Aim of the exercise — Where does the word "docs" appear in the data? Copy every line that holds it.

Input material —
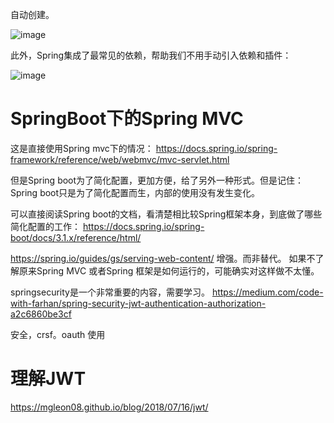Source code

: 自动创建。

![image](https://github.com/geek-pie/advanced-spring-guide/assets/14258591/22ac50af-3a6a-493c-b71f-62e9055dc5e9)

此外，Spring集成了最常见的依赖，帮助我们不用手动引入依赖和插件：

![image](https://github.com/geek-pie/advanced-spring-guide/assets/14258591/22afb4ce-959f-4a29-a274-e30174715ba0)



# SpringBoot下的Spring MVC

这是直接使用Spring mvc下的情况：
https://docs.spring.io/spring-framework/reference/web/webmvc/mvc-servlet.html

但是Spring boot为了简化配置，更加方便，给了另外一种形式。但是记住：Spring boot只是为了简化配置而生，内部的使用没有发生变化。


可以直接阅读Spring boot的文档，看清楚相比较Spring框架本身，到底做了哪些简化配置的工作：
https://docs.spring.io/spring-boot/docs/3.1.x/reference/html/

https://spring.io/guides/gs/serving-web-content/
增强。而非替代。
如果不了解原来Spring MVC 或者Spring 框架是如何运行的，可能确实对这样做不太懂。

springsecurity是一个非常重要的内容，需要学习。
https://medium.com/code-with-farhan/spring-security-jwt-authentication-authorization-a2c6860be3cf

安全，crsf。oauth  使用


# 理解JWT
https://mgleon08.github.io/blog/2018/07/16/jwt/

Written answer —
https://docs.spring.io/spring-framework/reference/web/webmvc/mvc-servlet.html
https://docs.spring.io/spring-boot/docs/3.1.x/reference/html/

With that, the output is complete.